(Given records begins)
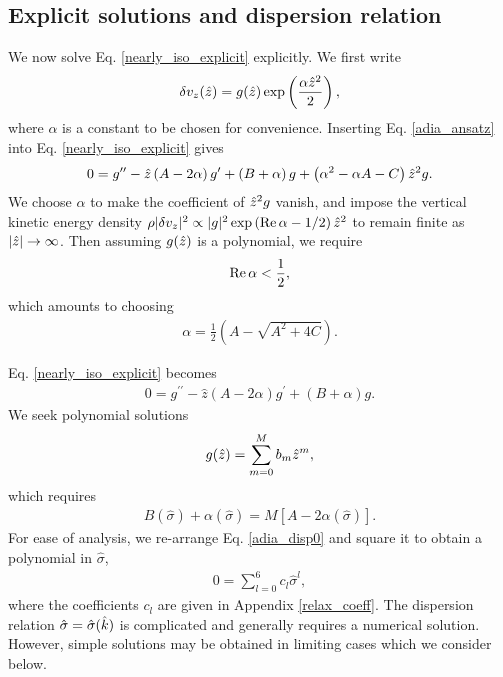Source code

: \subsection{Explicit solutions and dispersion relation}\label{disp_relax}
We now solve Eq. \ref{nearly_iso_explicit} explicitly. We first write  
\begin{align}
  \delta v_z(\hat{z}) =
  g(\hat{z})\exp\left(\frac{\alpha\hat{z}^2}{2}\right), \label{adia_ansatz}
\end{align}
where $\alpha$ is a constant to be chosen for convenience. Inserting
Eq. \ref{adia_ansatz} into Eq. \ref{nearly_iso_explicit} gives
\begin{align}
  0 = g^{\prime\prime} - \hat{z}\left(A - 2\alpha\right)g^\prime + \left(B +
    \alpha\right)g
  +\left(\alpha^2 - \alpha A - C\right)\hat{z}^2 g.
\end{align}
We choose $\alpha$ to make the coefficient of $\hat{z}^2g$
vanish, and impose the vertical kinetic energy density
$\rho|\delta v_z|^2\propto |g|^2 \exp{\left(\operatorname{Re}\alpha -
    1/2\right)\hat{z}^2}$ to remain finite as $|\hat{z}|\to\infty$. 
Then assuming $g(\hat{z})$ is a polynomial, we require  
\begin{align}
  \operatorname{Re}\alpha < \frac{1}{2}, 
\end{align}
which amounts to choosing 
\begin{align}
  \alpha = \frac{1}{2}\left(A - \sqrt{A^2 + 4C}\right).  
\end{align} 


Eq. \ref{nearly_iso_explicit} becomes 
\begin{align}
  0 = g^{\prime\prime} - \hat{z}\left(A - 2\alpha\right)g^\prime +
  \left(B + \alpha\right)g.
\end{align}
We seek polynomial solutions 
\begin{align}
  g(\hat{z}) = \sum_{m=0}^M b_m \hat{z}^m,
\end{align}
which requires
\begin{align}
  B(\hat{\sigma}) + \alpha(\hat{\sigma}) =
  M\left[A-2\alpha(\hat{\sigma})\right].\label{adia_disp0} 
\end{align}
For ease of analysis, we re-arrange Eq. \ref{adia_disp0} and square it
to obtain a polynomial in $\hat{\sigma}$,  
\begin{align}
  0 = \sum_{l=0}^{6}c_l\hat{\sigma}^l,\label{relax_disp}
\end{align}
where the coefficients $c_l$ are given in Appendix \ref{relax_coeff}.
The dispersion relation $\hat{\sigma}=\hat{\sigma}(\hat{k})$ is
complicated and generally requires a numerical solution. However,
simple solutions may be obtained in limiting cases which we consider
below.  


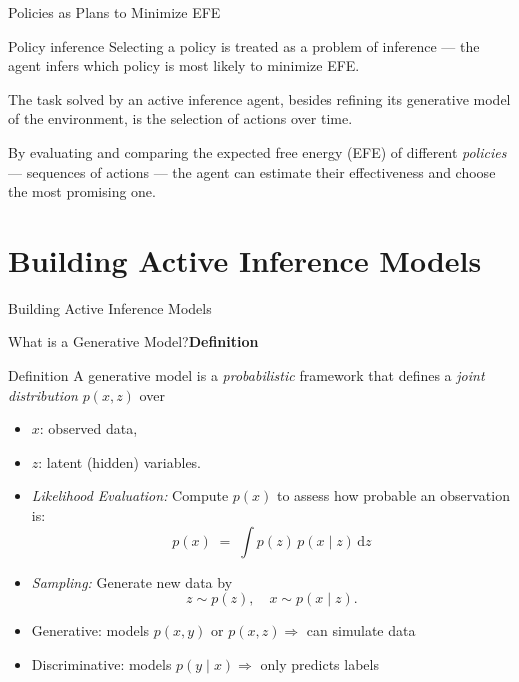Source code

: \documentclass[aspectratio=1610, english]{beamer}
\begin{document}
\begin{frame}{Policies as Plans to Minimize EFE}
    \begin{block}{Policy inference}
        Selecting a policy is treated as a problem of inference — the agent infers which policy is most likely to minimize EFE.
    \end{block}
    
    The task solved by an active inference agent, besides refining its generative model of the environment, is the selection of actions over time.
    
    \vspace{0.3cm}
    
    By evaluating and comparing the expected free energy (EFE) of different \emph{policies} — sequences of actions — the agent can estimate their effectiveness and choose the most promising one.
\end{frame}


\section{Building Active Inference Models}
\begin{frame}{Building Active Inference Models}
    \sectionpage
\end{frame}

\begin{frame}{What is a Generative Model?}\textbf{Definition} 
    \begin{block}{Definition}
          A generative model is a \emph{probabilistic} framework that 
          defines a \emph{joint distribution} \(p(x, z)\) over 
          \begin{itemize}
            \item \(x\): observed data,
            \item \(z\): latent (hidden) variables.
          \end{itemize}
    \end{block}
    \begin{itemize}
        \item \emph{Likelihood Evaluation:} Compute \(p(x)\) to assess how probable an observation is:
              \[
                p(x) \;=\;\int p(z)\,p(x\mid z)\,\mathrm{d}z
              \]
        \item \emph{Sampling:} Generate new data by 
              \[
                z\sim p(z),\quad x\sim p(x\mid z).
              \]
        \item Generative: models \(p(x, y)\) or \(p(x, z) \Rightarrow\) can simulate data  
        \item Discriminative: models \(p(y\mid x) \Rightarrow\) only predicts labels
    \end{itemize}
\end{frame}
\end{document}
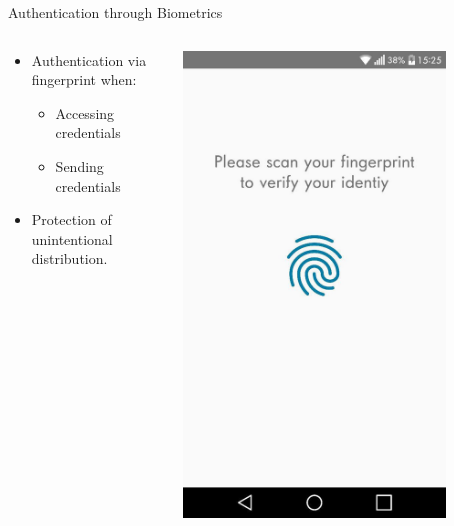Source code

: \documentclass{beamer}
\begin{document}
\begin{frame}{Authentication through Biometrics}
\vspace{-10mm}
	\begin{columns}[onlytextwidth]
		\begin{column}{0.7\textwidth}
			\begin{itemize}
			\item Authentication via fingerprint when: 
			\begin{itemize}
				\item Accessing credentials
				\item Sending credentials
			\end{itemize}
			\item Protection of unintentional distribution.
			\end{itemize}
		\end{column}
		\begin{column}{0.3\textwidth}
			\begin{center}
			\includegraphics[width=0.8\textwidth]{images/AuthenticationScreenNew.jpg} \\
			\end{center}
		\end{column}
	\end{columns}
\end{frame}
\end{document}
(Given records ends)
→ Task to carry out:
Print the data above exactly; drop every picture.

→ Result for this task:
Source code

: \subsection{Explicit solutions and dispersion relation}\label{disp_relax}
We now solve Eq. \ref{nearly_iso_explicit} explicitly. We first write  
\begin{align}
  \delta v_z(\hat{z}) =
  g(\hat{z})\exp\left(\frac{\alpha\hat{z}^2}{2}\right), \label{adia_ansatz}
\end{align}
where $\alpha$ is a constant to be chosen for convenience. Inserting
Eq. \ref{adia_ansatz} into Eq. \ref{nearly_iso_explicit} gives
\begin{align}
  0 = g^{\prime\prime} - \hat{z}\left(A - 2\alpha\right)g^\prime + \left(B +
    \alpha\right)g
  +\left(\alpha^2 - \alpha A - C\right)\hat{z}^2 g.
\end{align}
We choose $\alpha$ to make the coefficient of $\hat{z}^2g$
vanish, and impose the vertical kinetic energy density
$\rho|\delta v_z|^2\propto |g|^2 \exp{\left(\operatorname{Re}\alpha -
    1/2\right)\hat{z}^2}$ to remain finite as $|\hat{z}|\to\infty$. 
Then assuming $g(\hat{z})$ is a polynomial, we require  
\begin{align}
  \operatorname{Re}\alpha < \frac{1}{2}, 
\end{align}
which amounts to choosing 
\begin{align}
  \alpha = \frac{1}{2}\left(A - \sqrt{A^2 + 4C}\right).  
\end{align} 


Eq. \ref{nearly_iso_explicit} becomes 
\begin{align}
  0 = g^{\prime\prime} - \hat{z}\left(A - 2\alpha\right)g^\prime +
  \left(B + \alpha\right)g.
\end{align}
We seek polynomial solutions 
\begin{align}
  g(\hat{z}) = \sum_{m=0}^M b_m \hat{z}^m,
\end{align}
which requires
\begin{align}
  B(\hat{\sigma}) + \alpha(\hat{\sigma}) =
  M\left[A-2\alpha(\hat{\sigma})\right].\label{adia_disp0} 
\end{align}
For ease of analysis, we re-arrange Eq. \ref{adia_disp0} and square it
to obtain a polynomial in $\hat{\sigma}$,  
\begin{align}
  0 = \sum_{l=0}^{6}c_l\hat{\sigma}^l,\label{relax_disp}
\end{align}
where the coefficients $c_l$ are given in Appendix \ref{relax_coeff}.
The dispersion relation $\hat{\sigma}=\hat{\sigma}(\hat{k})$ is
complicated and generally requires a numerical solution. However,
simple solutions may be obtained in limiting cases which we consider
below.  


Source code

: \documentclass[aspectratio=1610, english]{beamer}
\begin{document}
\begin{frame}{Policies as Plans to Minimize EFE}
    \begin{block}{Policy inference}
        Selecting a policy is treated as a problem of inference — the agent infers which policy is most likely to minimize EFE.
    \end{block}
    
    The task solved by an active inference agent, besides refining its generative model of the environment, is the selection of actions over time.
    
    \vspace{0.3cm}
    
    By evaluating and comparing the expected free energy (EFE) of different \emph{policies} — sequences of actions — the agent can estimate their effectiveness and choose the most promising one.
\end{frame}


\section{Building Active Inference Models}
\begin{frame}{Building Active Inference Models}
    \sectionpage
\end{frame}

\begin{frame}{What is a Generative Model?}\textbf{Definition} 
    \begin{block}{Definition}
          A generative model is a \emph{probabilistic} framework that 
          defines a \emph{joint distribution} \(p(x, z)\) over 
          \begin{itemize}
            \item \(x\): observed data,
            \item \(z\): latent (hidden) variables.
          \end{itemize}
    \end{block}
    \begin{itemize}
        \item \emph{Likelihood Evaluation:} Compute \(p(x)\) to assess how probable an observation is:
              \[
                p(x) \;=\;\int p(z)\,p(x\mid z)\,\mathrm{d}z
              \]
        \item \emph{Sampling:} Generate new data by 
              \[
                z\sim p(z),\quad x\sim p(x\mid z).
              \]
        \item Generative: models \(p(x, y)\) or \(p(x, z) \Rightarrow\) can simulate data  
        \item Discriminative: models \(p(y\mid x) \Rightarrow\) only predicts labels
    \end{itemize}
\end{frame}
\end{document}
Source code

: \documentclass{beamer}
\begin{document}
\begin{frame}{Authentication through Biometrics}
\vspace{-10mm}
	\begin{columns}[onlytextwidth]
		\begin{column}{0.7\textwidth}
			\begin{itemize}
			\item Authentication via fingerprint when: 
			\begin{itemize}
				\item Accessing credentials
				\item Sending credentials
			\end{itemize}
			\item Protection of unintentional distribution.
			\end{itemize}
		\end{column}
		\begin{column}{0.3\textwidth}
			\begin{center}
			\includegraphics[width=0.8\textwidth]{images/AuthenticationScreenNew.jpg} \\
			\end{center}
		\end{column}
	\end{columns}
\end{frame}
\end{document}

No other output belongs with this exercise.